Pollution Exclusion and Heating Equipment Exception
Our insured rented the meeting room of the local fire hall to the blood bank to collect blood donations. When the blood bank employees arrived, they could smell gas and they called the insured to check it out. The insured's employees checked and found that the pilot light was out on the cooking stove. They lit the pilot light and then checked the level of gas fumes and found them well within the safety limits.

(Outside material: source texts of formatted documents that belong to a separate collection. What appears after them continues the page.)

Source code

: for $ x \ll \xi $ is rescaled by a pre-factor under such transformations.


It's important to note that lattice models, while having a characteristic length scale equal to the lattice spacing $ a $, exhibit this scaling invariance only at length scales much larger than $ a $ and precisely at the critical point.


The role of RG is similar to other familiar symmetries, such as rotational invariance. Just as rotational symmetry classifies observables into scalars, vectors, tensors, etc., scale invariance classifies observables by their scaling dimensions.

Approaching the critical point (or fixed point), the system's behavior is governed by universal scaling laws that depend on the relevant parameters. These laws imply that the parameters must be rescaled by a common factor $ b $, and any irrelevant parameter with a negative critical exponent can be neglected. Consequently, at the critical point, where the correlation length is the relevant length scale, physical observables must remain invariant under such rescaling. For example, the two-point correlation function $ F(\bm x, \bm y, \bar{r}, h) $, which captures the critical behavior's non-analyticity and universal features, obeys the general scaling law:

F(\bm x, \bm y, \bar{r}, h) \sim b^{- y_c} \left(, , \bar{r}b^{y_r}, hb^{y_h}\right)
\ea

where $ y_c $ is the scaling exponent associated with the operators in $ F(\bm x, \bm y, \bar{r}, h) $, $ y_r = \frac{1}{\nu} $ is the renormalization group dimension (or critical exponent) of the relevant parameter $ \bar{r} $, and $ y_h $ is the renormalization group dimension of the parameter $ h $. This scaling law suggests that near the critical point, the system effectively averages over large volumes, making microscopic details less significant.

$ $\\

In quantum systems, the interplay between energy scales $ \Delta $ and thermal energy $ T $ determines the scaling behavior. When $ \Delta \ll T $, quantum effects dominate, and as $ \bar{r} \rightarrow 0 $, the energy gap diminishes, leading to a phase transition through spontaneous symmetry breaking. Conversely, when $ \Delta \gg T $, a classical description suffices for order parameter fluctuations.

The blood bank workers then spent the rest of the day taking donations. When they went back to their home base, three employees went to the doctor or emergency room at the hospital. They made workers compensation claims which the WC insurer turned into a subrogation claim against our insured. Our insured's carrier denied coverage based on the pollution exclusion. We cited the exception to the exclusion about bodily injury sustained within a building and caused by smoke, fumes, or vapor produced by or originating from equipment used to heat, cool, or dehumidify the building, or equipment that is used to heat water for personal use by the building's occupants or guests.
The insurer denied coverage and said that the exception applies only to a hot water heater. What is your opinion?
Nebraska Subscriber
The insurer is reading the pollution exclusion much too strictly. A stove is equipment that is used to heat water for personal use. It is true that a hot water heater serves this purpose also, but the exclusion does not specify the ″equipment″ that will make the exception applicable. Since the term ″equipment″ is not defined and there is no specification in the pollution exclusion that the exception pertains just to hot water heaters, there is no reason to limit the exception's scope.
The interpretation of the insurer is just that, its own interpretation. But, it is just as reasonable to interpret the exclusion and the exception in the opposite manner. Since exclusions have to be read as narrowly as possible in order to give the insured the maximum protection as is reasonably possible, any reasonable doubt has to be settled in favor of the insured. We have no doubts that if the insurer consulted an attorney on this issue, the attorney would side with this latter view.